A explosão das apostas online no Brasil revela uma face cruel do capitalismo digital desregulado — o uso da tecnologia e do marketing para explorar a vulnerabilidade humana e aprofundar desigualdades sociais:
- O que se vende como entretenimento, diversão ou oportunidade de enriquecimento rápido;
- Na prática tem destruído vidas, endividado famílias e corroído as bases sociais já fragilizadas do país.
Segundo o Procon-SP, quase metade dos apostadores já comprometeu boa parte da sua renda com apostas:
- Muitos sacam suas economias ou se endividam tentando recuperar perdas;
- Sendo ainda mais grave os indícios de que beneficiários do Bolsa Família estão utilizando recursos do programa para apostar — o que revela o grau de penetração desse vício entre os mais pobres.
Transtornos como ansiedade, depressão e até suicídio estão se tornando mais frequentes e essa realidade não acontece por acaso:
- As apostas online são impulsionadas por publicidade agressiva, muitas vezes protagonizada por celebridades e influenciadores digitais que falam diretamente aos jovens das periferias, prometendo lucros fáceis e vidas de ostentação;
- Os dados mostram que 46% dos apostadores têm entre 19 e 29 anos e 34% pertencem às classes C, D e E — um terço dos quais já estão negativados.

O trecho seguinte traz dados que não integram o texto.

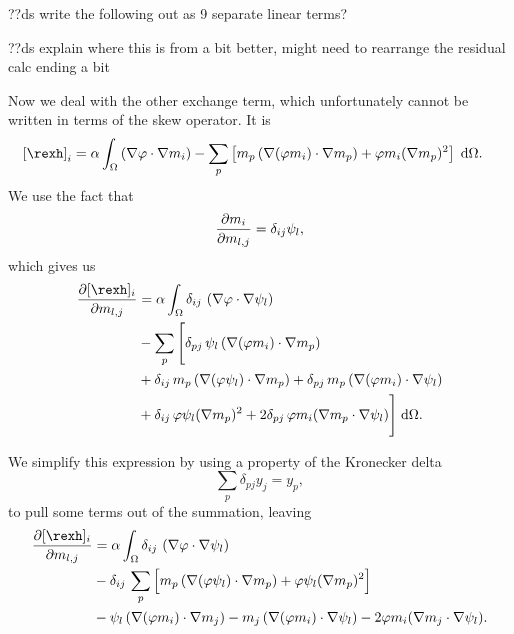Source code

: ??ds write the following out as 9 separate linear terms?

??ds explain where this is from a bit better, might need to rearrange the residual calc ending a bit

Now we deal with the other exchange term, which unfortunately cannot be written in terms of the skew operator. It is
\begin{equation}
  \begin{aligned}
    \left[\rexh \right]_i &= \dampc \int_\magd
    \left(\nabla \tbf \cdot \nabla m_i \right)
    - \sum_p \left[ m_p
      \left(\nabla(\tbf m_i) \cdot \nabla m_p \right)
      + \tbf m_i (\nabla m_p)^2 \right] \d\magd.
  \end{aligned}
\end{equation}
We use the fact that
\begin{equation}
  \frac{\partial m_i}{\partial m_{l,j}} = \delta_{ij} \psi_l,
\end{equation}
which gives us
\begin{equation}
  \begin{aligned}
    \pd{[\rexh]_i}{m_{l,j}} &= \dampc \int_\magd
    \delta_{ij}\, \left(\nabla \tbf \cdot \nabla \sbf_l \right)
    \\
    &- \sum_p \Bigg[
       \delta_{pj}\, \sbf_l \left(\nabla(\tbf m_i) \cdot \nabla m_p \right)
       \\
       &+ \delta_{ij}\, m_p \left(\nabla(\tbf \sbf_l) \cdot \nabla m_p \right)
       + \delta_{pj}\, m_p \left(\nabla(\tbf m_i) \cdot \nabla \sbf_l \right)
       \\
       &+ \delta_{ij}\, \tbf \sbf_l (\nabla m_p)^2
       + 2 \delta_{pj}\, \tbf m_i (\nabla m_p \cdot \nabla \sbf_l)
      \Bigg]
    \d\magd.
  \end{aligned}
\end{equation}

We simplify this expression by using a property of the Kronecker delta
\begin{equation}
  \sum_p \delta_{pj} y_j = y_p,
\end{equation}
to pull some terms out of the summation, leaving
\begin{equation}
  \begin{aligned}
    \pd{[\rexh]_i}{m_{l,j}} &= \dampc \int_\magd
    \delta_{ij}\, \left(\nabla \tbf \cdot \nabla \sbf_l \right)
    \\
    &- \delta_{ij}\, \sum_p \Big[
      m_p \left(\nabla(\tbf \sbf_l) \cdot \nabla m_p \right)
      +\tbf \sbf_l (\nabla m_p)^2
      \Big]
    \\
    &- \sbf_l \left(\nabla(\tbf m_i) \cdot \nabla m_j \right)
    - m_j \left(\nabla(\tbf m_i) \cdot \nabla \sbf_l \right)
    - 2\tbf m_i (\nabla m_j \cdot \nabla \sbf_l).
  \end{aligned}
\end{equation}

Não se trata, portanto, de um problema individual, mas de uma política de omissão diante de um mercado bilionário que cresce à custa da miséria alheia e tem gerado uma situação desesperadora, na qual o vício em apostas não é apenas apenas uma questão financeira – mas sim um grave problema de saúde pública.
O ciclo vicioso destrói lares entre apostadores compulsivos, compromete a produtividade e amplia o fosso da desigualdade no Brasil:
- Estima-se que os brasileiros gastaram R$12 bilhões em apostas em 2023;
- Um valor que, em vez de fomentar consumo produtivo ou poupança, é drenado para o exterior ou para grandes conglomerados privados que pouco retornam à sociedade.
O Brasil precisa enfrentar esse problema com seriedade.
A proibição do uso de cartões de crédito para apostas é um avanço, mas insuficiente:
- É preciso regulamentar com rigor esse setor, limitar sua publicidade;
- Proteger os vulneráveis;
- E tributar fortemente essa atividade que gera lucros astronômicos à custa do sofrimento popular.
As plataformas de apostas são a versão digital do “cada um por si” neoliberal: sem proteção, sem regulação, sem ética.
Mais do que uma questão moral ou regulatória, o fenômeno das apostas online é expressão direta do modelo neoliberal que dominou o país nas últimas décadas:
- Um modelo que idolatra o mercado;
- Desmonta o Estado e transfere para o indivíduo a responsabilidade por seu sucesso ou fracasso, mesmo quando ele é alvo de estruturas pensadas exclusivamente para explorá-lo.
A aposta como promessa de ascensão social imediata nada mais é do que a falência da ideia de mobilidade via trabalho, educação e cidadania.
Apostar na destruição de vidas não pode estar inserido no modelo de desenvolvimento de um país que se pretende justo, soberano e democrático.
Quando a esperança se resume a um clique, é porque o Estado abdicou de seu papel civilizatório e entregou a dignidade humana à lógica da roleta. Enquanto isso não for enfrentado, seguiremos testemunhando um ciclo perverso: o da miséria explorada como negócio.